NYCPHP Meetup

NYPHP.org

[nycphp-talk] Java provides???

Paul A Houle paul at devonianfarm.com
Wed Aug 12 15:59:44 EDT 2009


Ajai Khattri wrote:
>
> Of course, you're ignoring the fact that these have little to do with Java 
> - IDEs exist for PHP too.
>
> Personally, I dislike IDEs but to each their own.
>   
    See,  that's what PHPers,  Pythoners,  Ruby people always say...  I 
did a lot of Java from 1996 to 1999 and then gave up on it for PHP.  
Recently I had to finish a GWT/J2EE app  that somebody else started,  
and Eclipse/Java opened my eyes.

    Eclipse/PHP doesn't do anything vi doesn't do,  except it has two 
buttons you can click on to start and stop your web server.  Woooo...  
I'm so impressed.  All you get from Eclipse/PHP is increased startup 
time.  No wonder why PHPers think Eclipse is worthless,  because 
Eclipse/PHP ~is~ worthless.  Eclipse has seriously damaged it's brand by 
coming out with shovelware products for PHP,  Ruby,  Python,  etc.  They 
really ought to be like the Apple App Store and ban that stuff so people 
realize that Eclipse/Java is cool.

    Eclipse/Java does something different from every other Eclipse/X 
I've seen.  It parses your code,  understands something about it,  and 
helps you.  For instance,  if you write

    objectInstance.AMethodThatDoesNotExist()

    a little symbol appears on the side of the screen:  click on it and 
it will offer you choices:  for instance,  it will correct typos if you 
type something that is almost like an existing method.  You can create 
the method with one click,  or you can change the access level of the 
method if you're not currently allowed to access it.  The UI is good 
enough that it feels like a help,  not a hindrance.  The IDE highlights 
methods and variables that don't get used;  there are at least 20 
different automated refactorings that make changes (like pushing methods 
up & down a class hierarchy or renaming methods) automatically.  Yes,  
you can just click on the definition of a method,  class,  or variable,  
type in a new name,  and it gets changed everywhere...  In seconds,  
without ever making mistakes.  All of that helps compensate for the 
additional artifacts that you need to write Java.

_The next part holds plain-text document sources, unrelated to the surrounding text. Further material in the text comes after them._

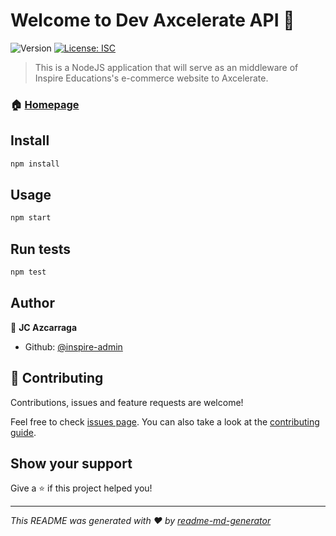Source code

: # Welcome to Dev Axcelerate API 👋
![Version](https://img.shields.io/badge/version-1.0.0-blue.svg?cacheSeconds=2592000)
[![License: ISC](https://img.shields.io/badge/License-ISC-yellow.svg)](#)

> This is a NodeJS application that will serve as an middleware of Inspire Educations's e-commerce website to Axcelerate. 

### 🏠 [Homepage](https://github.com/inspire-education/dev-axcelerate-api#readme)

## Install

```sh
npm install
```

## Usage

```sh
npm start
```

## Run tests

```sh
npm test
```

## Author

👤 **JC Azcarraga**

* Github: [@inspire-admin](https://github.com/inspire-admin)

## 🤝 Contributing

Contributions, issues and feature requests are welcome!

Feel free to check [issues page](https://github.com/inspire-education/dev-axcelerate-api/issues). You can also take a look at the [contributing guide](ssh://git@github.com/inspire-education/dev-axcelerate-api/blob/master/CONTRIBUTING.md).

## Show your support

Give a ⭐️ if this project helped you!


***
_This README was generated with ❤️ by [readme-md-generator](https://github.com/kefranabg/readme-md-generator)_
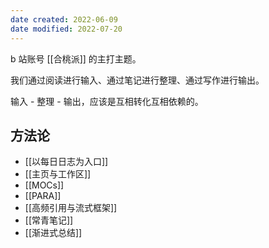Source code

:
 ```yaml
---
date created: 2022-06-09
date modified: 2022-07-20
---
```


b 站账号 [[合桃派]] 的主打主题。

我们通过阅读进行输入、通过笔记进行整理、通过写作进行输出。

输入 - 整理 - 输出，应该是互相转化互相依赖的。

## 方法论

- [[以每日日志为入口]]
- [[主页与工作区]]
- [[MOCs]]
- [[PARA]]
- [[高频引用与流式框架]]
- [[常青笔记]]
- [[渐进式总结]]
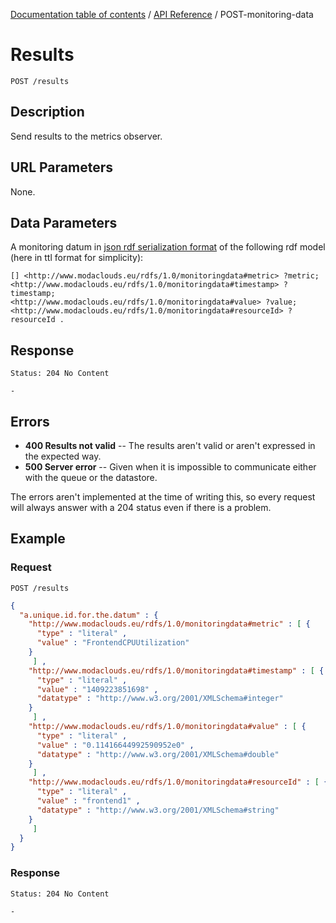 [Documentation table of contents](../../toc.md) / [API Reference](../../api.md) / POST-monitoring-data

# Results

```
POST /results
```

## Description

Send results to the metrics observer.

## URL Parameters

None.

## Data Parameters

A monitoring datum in [json rdf serialization format](https://dvcs.w3.org/hg/rdf/raw-file/default/rdf-json/index.html) of the following rdf model (here in ttl format for simplicity):

```
[] <http://www.modaclouds.eu/rdfs/1.0/monitoringdata#metric> ?metric;
<http://www.modaclouds.eu/rdfs/1.0/monitoringdata#timestamp> ?timestamp;
<http://www.modaclouds.eu/rdfs/1.0/monitoringdata#value> ?value;
<http://www.modaclouds.eu/rdfs/1.0/monitoringdata#resourceId> ?resourceId .
```

## Response

```
Status: 204 No Content
```

```
-
```

## Errors

* **400 Results not valid** -- The results aren't valid or aren't expressed in the expected way.
* **500 Server error** -- Given when it is impossible to communicate either with the queue or the datastore.

The errors aren't implemented at the time of writing this, so every request will always answer with a 204 status even if there is a problem.

## Example

### Request

```
POST /results
```

```json
{ 
  "a.unique.id.for.the.datum" : { 
    "http://www.modaclouds.eu/rdfs/1.0/monitoringdata#metric" : [ { 
      "type" : "literal" ,
      "value" : "FrontendCPUUtilization"
    }
     ] ,
    "http://www.modaclouds.eu/rdfs/1.0/monitoringdata#timestamp" : [ { 
      "type" : "literal" ,
      "value" : "1409223851698" ,
      "datatype" : "http://www.w3.org/2001/XMLSchema#integer"
    }
     ] ,
    "http://www.modaclouds.eu/rdfs/1.0/monitoringdata#value" : [ { 
      "type" : "literal" ,
      "value" : "0.11416644992590952e0" ,
      "datatype" : "http://www.w3.org/2001/XMLSchema#double"
    }
     ] ,
    "http://www.modaclouds.eu/rdfs/1.0/monitoringdata#resourceId" : [ { 
      "type" : "literal" ,
      "value" : "frontend1" ,
      "datatype" : "http://www.w3.org/2001/XMLSchema#string"
    }
     ]
  }
}
```

### Response

```
Status: 204 No Content
```

```
-
```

    Eclipse/Java also has a debugger that ~works~.  There are a lot of 
reasons for it,  but I've never been able to build a PHP debugging 
system with a PHP IDE that really works.   No more having debugging 
"echo" statements winding up in production code...

    Visual Studio/C# is maybe 50% as good as Eclipse/Java,  and the 
ReSharper product from JetBrains gets it up to 90%.